A QUIC retrospection on HTTP/2

You may have heard this term "QUIC" floating around the Internet, and not known what to do with it. Is it an adverb? An acronym? A bad pun? And what does it have to do with HTTP/2? Let's do a QUICk survey and find out. This will be the first of a pair of posts; part 2 is here.

Way back when I joined the Web Protocols team at Microsoft, we were just getting started with HTTP/2. There had been several proposals offered to the HTTPbis working group as a starting point, and the working group had just selected Google's experimental SPDY protocol to become HTTP/2 draft 00. My manager sent me a pointer to the draft and asked me to read and comment; I sent back a list of things that I had questions about or which didn't make sense to me later that afternoon.

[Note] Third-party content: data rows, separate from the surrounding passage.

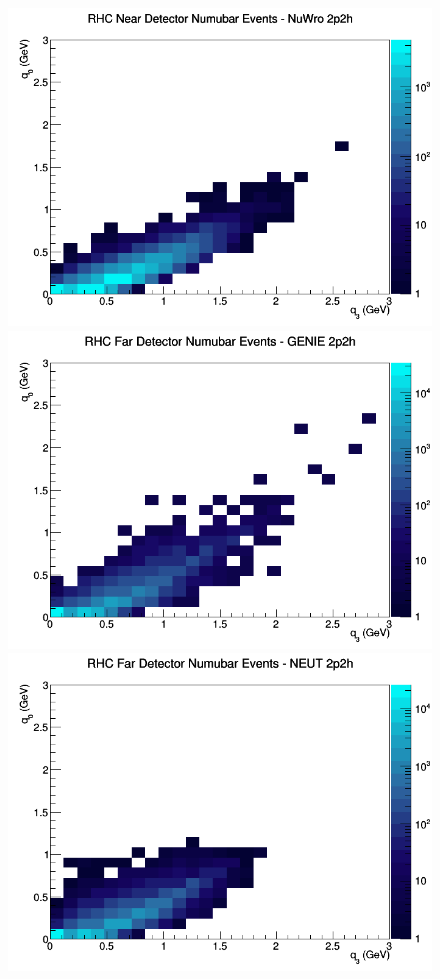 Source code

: \begin{figure}[h]
\includegraphics[width=\linewidth]{eff_q0_q3/LAr/2p2h_RHC_ND_numubar_q3_q0_NuWro.png}
\endminipage
\newline
{}
\includegraphics[width=\linewidth]{eff_q0_q3/LAr/2p2h_RHC_FD_numubar_q3_q0_GENIE.png}
\endminipage
{}
\includegraphics[width=\linewidth]{eff_q0_q3/LAr/2p2h_RHC_FD_numubar_q3_q0_NEUT.png}

\end{figure}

And that started a crazy two years from first sending a few of my questions to the WG mailing list to finally getting the RFCs published. I started participating on the mailing list, then going to one nearby IETF meeting in person, then representing my team at an interim meeting. At this point, I attend most full IETF meetings and interim meetings for the QUIC WG, often in-person but sometimes remotely.

HTTP/2 defines "an optimized mapping of HTTP to TCP." That is, it doesn't attempt to change HTTP and it doesn't attempt to change TCP, but it does attempt to do a better job of running one on top of the other. Almost anything that can be expressed in HTTP/1.1 can be expressed in HTTP/2 -- it's different on the wire, but supports the same syntax. Hang onto this notion that the HTTP Semantics and the transport mapping are distinct things -- we'll need it in a minute1.

TCP provides an ordered bytestream abstraction, which means it's a pipe -- put data in, it comes out on the other side. HTTP/1.1 was text-based; the client put into the pipe the text of what it wanted the server to do, then waited. The server read the request, did whatever it needed to do, stuffed the answer back into the pipe, then waited.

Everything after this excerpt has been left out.